→ What is being asked:
Every line below that contains the word "have" must be copied.

[Materials provided — start]

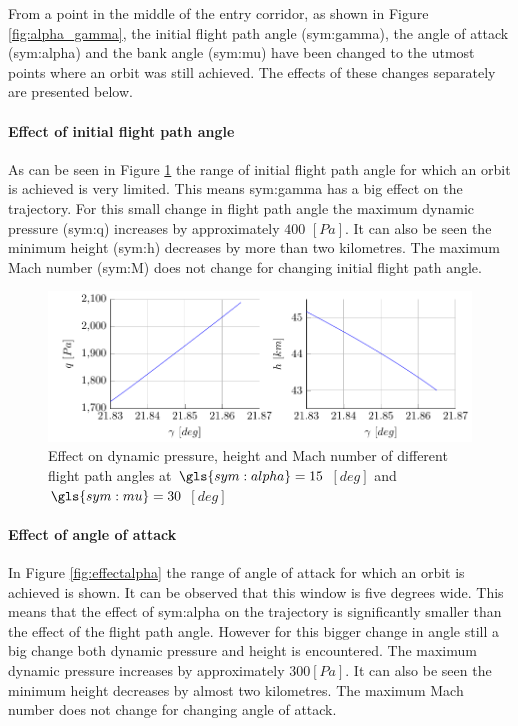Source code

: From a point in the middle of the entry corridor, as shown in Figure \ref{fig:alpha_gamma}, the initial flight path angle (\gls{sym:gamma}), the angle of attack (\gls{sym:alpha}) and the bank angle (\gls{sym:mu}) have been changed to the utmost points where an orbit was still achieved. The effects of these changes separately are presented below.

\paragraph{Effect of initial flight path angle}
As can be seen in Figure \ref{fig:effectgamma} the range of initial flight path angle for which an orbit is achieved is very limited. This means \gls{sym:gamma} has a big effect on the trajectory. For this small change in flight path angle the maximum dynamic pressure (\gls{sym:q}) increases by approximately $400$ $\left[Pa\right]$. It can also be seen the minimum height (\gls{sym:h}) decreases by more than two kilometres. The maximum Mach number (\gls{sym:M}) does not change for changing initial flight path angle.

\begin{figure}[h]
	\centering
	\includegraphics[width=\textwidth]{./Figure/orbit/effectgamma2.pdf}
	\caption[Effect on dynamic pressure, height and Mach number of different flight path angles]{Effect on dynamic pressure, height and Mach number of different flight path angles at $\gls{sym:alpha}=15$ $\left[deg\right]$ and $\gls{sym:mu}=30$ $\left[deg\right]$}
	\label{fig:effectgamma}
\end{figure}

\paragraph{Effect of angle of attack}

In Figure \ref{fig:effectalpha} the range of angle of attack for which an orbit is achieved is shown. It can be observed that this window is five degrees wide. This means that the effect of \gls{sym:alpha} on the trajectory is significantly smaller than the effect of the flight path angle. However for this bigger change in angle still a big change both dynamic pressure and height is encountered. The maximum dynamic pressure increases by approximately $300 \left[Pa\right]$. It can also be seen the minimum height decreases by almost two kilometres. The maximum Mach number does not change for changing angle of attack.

[Materials provided — finish]
[Materials provided — start]

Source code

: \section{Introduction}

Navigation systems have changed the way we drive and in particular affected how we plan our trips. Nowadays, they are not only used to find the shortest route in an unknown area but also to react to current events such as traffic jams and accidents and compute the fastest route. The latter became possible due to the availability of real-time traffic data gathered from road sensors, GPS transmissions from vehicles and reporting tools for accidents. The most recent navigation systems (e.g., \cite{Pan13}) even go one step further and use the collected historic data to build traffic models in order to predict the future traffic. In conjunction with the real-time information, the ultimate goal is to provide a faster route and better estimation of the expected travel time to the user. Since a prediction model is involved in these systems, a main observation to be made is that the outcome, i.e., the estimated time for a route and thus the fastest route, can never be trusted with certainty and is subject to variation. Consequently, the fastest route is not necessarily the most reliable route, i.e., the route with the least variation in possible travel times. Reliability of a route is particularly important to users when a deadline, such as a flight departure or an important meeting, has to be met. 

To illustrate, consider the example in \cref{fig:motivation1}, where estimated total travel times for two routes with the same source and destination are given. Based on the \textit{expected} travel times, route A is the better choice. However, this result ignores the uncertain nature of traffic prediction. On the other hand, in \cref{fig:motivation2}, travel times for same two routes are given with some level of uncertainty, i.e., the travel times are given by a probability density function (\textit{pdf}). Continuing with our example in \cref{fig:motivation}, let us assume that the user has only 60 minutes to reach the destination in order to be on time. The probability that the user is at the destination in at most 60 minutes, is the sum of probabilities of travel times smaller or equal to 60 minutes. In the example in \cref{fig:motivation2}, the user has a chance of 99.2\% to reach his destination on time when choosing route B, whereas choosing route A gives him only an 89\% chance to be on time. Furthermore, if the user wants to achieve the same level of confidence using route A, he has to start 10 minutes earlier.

[Materials provided — finish]
[Materials provided — start]

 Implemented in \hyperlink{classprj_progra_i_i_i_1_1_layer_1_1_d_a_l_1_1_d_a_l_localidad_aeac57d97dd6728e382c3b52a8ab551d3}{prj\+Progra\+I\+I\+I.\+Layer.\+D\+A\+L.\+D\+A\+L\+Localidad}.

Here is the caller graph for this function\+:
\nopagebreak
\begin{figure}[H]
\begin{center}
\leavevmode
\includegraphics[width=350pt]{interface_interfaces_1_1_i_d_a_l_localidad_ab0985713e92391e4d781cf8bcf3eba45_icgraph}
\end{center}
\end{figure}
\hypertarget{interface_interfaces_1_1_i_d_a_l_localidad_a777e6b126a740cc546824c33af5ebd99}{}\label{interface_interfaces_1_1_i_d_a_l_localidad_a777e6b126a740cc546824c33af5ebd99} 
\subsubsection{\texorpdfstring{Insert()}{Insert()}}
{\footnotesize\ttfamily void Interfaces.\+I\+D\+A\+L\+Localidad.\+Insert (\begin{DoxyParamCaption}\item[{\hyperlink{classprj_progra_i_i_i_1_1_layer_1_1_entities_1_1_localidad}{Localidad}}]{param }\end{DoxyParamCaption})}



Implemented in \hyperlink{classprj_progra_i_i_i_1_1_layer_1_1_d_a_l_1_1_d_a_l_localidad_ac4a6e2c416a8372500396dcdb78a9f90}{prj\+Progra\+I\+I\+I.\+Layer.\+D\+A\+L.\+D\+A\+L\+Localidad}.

[Materials provided — finish]

→ Output of the task:
: From a point in the middle of the entry corridor, as shown in Figure \ref{fig:alpha_gamma}, the initial flight path angle (\gls{sym:gamma}), the angle of attack (\gls{sym:alpha}) and the bank angle (\gls{sym:mu}) have been changed to the utmost points where an orbit was still achieved. The effects of these changes separately are presented below.
Navigation systems have changed the way we drive and in particular affected how we plan our trips. Nowadays, they are not only used to find the shortest route in an unknown area but also to react to current events such as traffic jams and accidents and compute the fastest route. The latter became possible due to the availability of real-time traffic data gathered from road sensors, GPS transmissions from vehicles and reporting tools for accidents. The most recent navigation systems (e.g., \cite{Pan13}) even go one step further and use the collected historic data to build traffic models in order to predict the future traffic. In conjunction with the real-time information, the ultimate goal is to provide a faster route and better estimation of the expected travel time to the user. Since a prediction model is involved in these systems, a main observation to be made is that the outcome, i.e., the estimated time for a route and thus the fastest route, can never be trusted with certainty and is subject to variation. Consequently, the fastest route is not necessarily the most reliable route, i.e., the route with the least variation in possible travel times. Reliability of a route is particularly important to users when a deadline, such as a flight departure or an important meeting, has to be met. 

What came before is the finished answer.